**TASK TO COMPLETE**
Nothing should differ between your answer and the records.

***** SUPPLIED RECORDS

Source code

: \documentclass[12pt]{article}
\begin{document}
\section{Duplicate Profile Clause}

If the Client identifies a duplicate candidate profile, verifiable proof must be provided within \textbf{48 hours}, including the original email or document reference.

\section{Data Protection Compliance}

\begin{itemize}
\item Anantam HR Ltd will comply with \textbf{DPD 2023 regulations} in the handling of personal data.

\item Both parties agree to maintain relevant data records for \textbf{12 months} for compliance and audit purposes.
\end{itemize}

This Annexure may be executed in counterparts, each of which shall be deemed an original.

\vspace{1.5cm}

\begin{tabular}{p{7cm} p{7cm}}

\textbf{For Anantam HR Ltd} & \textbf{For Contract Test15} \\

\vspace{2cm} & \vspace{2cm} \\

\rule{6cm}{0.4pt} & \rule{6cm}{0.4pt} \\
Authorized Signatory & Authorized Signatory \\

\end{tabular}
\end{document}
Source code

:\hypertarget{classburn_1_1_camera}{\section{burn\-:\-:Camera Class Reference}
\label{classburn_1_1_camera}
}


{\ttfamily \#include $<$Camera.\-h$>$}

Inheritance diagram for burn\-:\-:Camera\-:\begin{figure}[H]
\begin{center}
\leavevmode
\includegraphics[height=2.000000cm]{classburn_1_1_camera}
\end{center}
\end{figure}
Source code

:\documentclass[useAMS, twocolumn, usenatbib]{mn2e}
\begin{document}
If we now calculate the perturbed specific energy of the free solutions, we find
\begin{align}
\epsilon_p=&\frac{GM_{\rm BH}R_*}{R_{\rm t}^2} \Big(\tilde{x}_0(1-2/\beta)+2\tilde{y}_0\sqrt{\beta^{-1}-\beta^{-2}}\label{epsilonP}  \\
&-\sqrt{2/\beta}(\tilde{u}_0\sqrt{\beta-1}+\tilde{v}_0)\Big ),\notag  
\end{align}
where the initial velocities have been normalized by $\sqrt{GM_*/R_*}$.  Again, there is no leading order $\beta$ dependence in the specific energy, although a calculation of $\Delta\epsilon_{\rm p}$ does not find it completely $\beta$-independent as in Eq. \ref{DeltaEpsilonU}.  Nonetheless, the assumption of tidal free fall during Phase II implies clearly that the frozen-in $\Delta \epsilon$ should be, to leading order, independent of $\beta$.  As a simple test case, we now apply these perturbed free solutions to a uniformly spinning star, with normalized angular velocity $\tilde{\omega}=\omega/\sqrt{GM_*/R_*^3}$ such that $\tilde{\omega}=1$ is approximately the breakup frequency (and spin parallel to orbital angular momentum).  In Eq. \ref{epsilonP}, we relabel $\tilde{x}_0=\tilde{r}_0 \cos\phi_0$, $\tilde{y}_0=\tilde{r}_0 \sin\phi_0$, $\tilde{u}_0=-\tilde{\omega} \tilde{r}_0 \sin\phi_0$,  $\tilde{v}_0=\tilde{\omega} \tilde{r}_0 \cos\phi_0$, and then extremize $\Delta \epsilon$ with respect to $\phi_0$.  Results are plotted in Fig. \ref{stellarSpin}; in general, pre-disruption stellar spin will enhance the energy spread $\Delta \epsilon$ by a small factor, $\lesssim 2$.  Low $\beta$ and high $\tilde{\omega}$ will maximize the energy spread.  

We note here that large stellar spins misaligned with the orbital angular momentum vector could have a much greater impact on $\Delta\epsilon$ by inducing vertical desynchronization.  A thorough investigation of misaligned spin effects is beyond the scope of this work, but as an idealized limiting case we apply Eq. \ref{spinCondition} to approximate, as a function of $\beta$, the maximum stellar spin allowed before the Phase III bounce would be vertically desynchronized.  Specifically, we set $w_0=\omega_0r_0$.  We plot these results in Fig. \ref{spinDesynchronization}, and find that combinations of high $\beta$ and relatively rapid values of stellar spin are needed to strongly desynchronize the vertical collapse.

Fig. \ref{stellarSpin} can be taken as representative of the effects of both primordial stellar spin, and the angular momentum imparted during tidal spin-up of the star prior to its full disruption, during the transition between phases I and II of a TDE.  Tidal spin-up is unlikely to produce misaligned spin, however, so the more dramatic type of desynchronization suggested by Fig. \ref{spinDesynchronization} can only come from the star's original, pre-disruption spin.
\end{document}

**********

**RESULT**
Source code

: \documentclass[12pt]{article}
\begin{document}
\section{Duplicate Profile Clause}

If the Client identifies a duplicate candidate profile, verifiable proof must be provided within \textbf{48 hours}, including the original email or document reference.

\section{Data Protection Compliance}

\begin{itemize}
\item Anantam HR Ltd will comply with \textbf{DPD 2023 regulations} in the handling of personal data.

\item Both parties agree to maintain relevant data records for \textbf{12 months} for compliance and audit purposes.
\end{itemize}

This Annexure may be executed in counterparts, each of which shall be deemed an original.

\vspace{1.5cm}

\begin{tabular}{p{7cm} p{7cm}}

\textbf{For Anantam HR Ltd} & \textbf{For Contract Test15} \\

\vspace{2cm} & \vspace{2cm} \\

\rule{6cm}{0.4pt} & \rule{6cm}{0.4pt} \\
Authorized Signatory & Authorized Signatory \\

\end{tabular}
\end{document}
Source code

:\hypertarget{classburn_1_1_camera}{\section{burn\-:\-:Camera Class Reference}
\label{classburn_1_1_camera}
}


{\ttfamily \#include $<$Camera.\-h$>$}

Inheritance diagram for burn\-:\-:Camera\-:\begin{figure}[H]
\begin{center}
\leavevmode
\includegraphics[height=2.000000cm]{classburn_1_1_camera}
\end{center}
\end{figure}
Source code

:\documentclass[useAMS, twocolumn, usenatbib]{mn2e}
\begin{document}
If we now calculate the perturbed specific energy of the free solutions, we find
\begin{align}
\epsilon_p=&\frac{GM_{\rm BH}R_*}{R_{\rm t}^2} \Big(\tilde{x}_0(1-2/\beta)+2\tilde{y}_0\sqrt{\beta^{-1}-\beta^{-2}}\label{epsilonP}  \\
&-\sqrt{2/\beta}(\tilde{u}_0\sqrt{\beta-1}+\tilde{v}_0)\Big ),\notag  
\end{align}
where the initial velocities have been normalized by $\sqrt{GM_*/R_*}$.  Again, there is no leading order $\beta$ dependence in the specific energy, although a calculation of $\Delta\epsilon_{\rm p}$ does not find it completely $\beta$-independent as in Eq. \ref{DeltaEpsilonU}.  Nonetheless, the assumption of tidal free fall during Phase II implies clearly that the frozen-in $\Delta \epsilon$ should be, to leading order, independent of $\beta$.  As a simple test case, we now apply these perturbed free solutions to a uniformly spinning star, with normalized angular velocity $\tilde{\omega}=\omega/\sqrt{GM_*/R_*^3}$ such that $\tilde{\omega}=1$ is approximately the breakup frequency (and spin parallel to orbital angular momentum).  In Eq. \ref{epsilonP}, we relabel $\tilde{x}_0=\tilde{r}_0 \cos\phi_0$, $\tilde{y}_0=\tilde{r}_0 \sin\phi_0$, $\tilde{u}_0=-\tilde{\omega} \tilde{r}_0 \sin\phi_0$,  $\tilde{v}_0=\tilde{\omega} \tilde{r}_0 \cos\phi_0$, and then extremize $\Delta \epsilon$ with respect to $\phi_0$.  Results are plotted in Fig. \ref{stellarSpin}; in general, pre-disruption stellar spin will enhance the energy spread $\Delta \epsilon$ by a small factor, $\lesssim 2$.  Low $\beta$ and high $\tilde{\omega}$ will maximize the energy spread.  

We note here that large stellar spins misaligned with the orbital angular momentum vector could have a much greater impact on $\Delta\epsilon$ by inducing vertical desynchronization.  A thorough investigation of misaligned spin effects is beyond the scope of this work, but as an idealized limiting case we apply Eq. \ref{spinCondition} to approximate, as a function of $\beta$, the maximum stellar spin allowed before the Phase III bounce would be vertically desynchronized.  Specifically, we set $w_0=\omega_0r_0$.  We plot these results in Fig. \ref{spinDesynchronization}, and find that combinations of high $\beta$ and relatively rapid values of stellar spin are needed to strongly desynchronize the vertical collapse.

Fig. \ref{stellarSpin} can be taken as representative of the effects of both primordial stellar spin, and the angular momentum imparted during tidal spin-up of the star prior to its full disruption, during the transition between phases I and II of a TDE.  Tidal spin-up is unlikely to produce misaligned spin, however, so the more dramatic type of desynchronization suggested by Fig. \ref{spinDesynchronization} can only come from the star's original, pre-disruption spin.
\end{document}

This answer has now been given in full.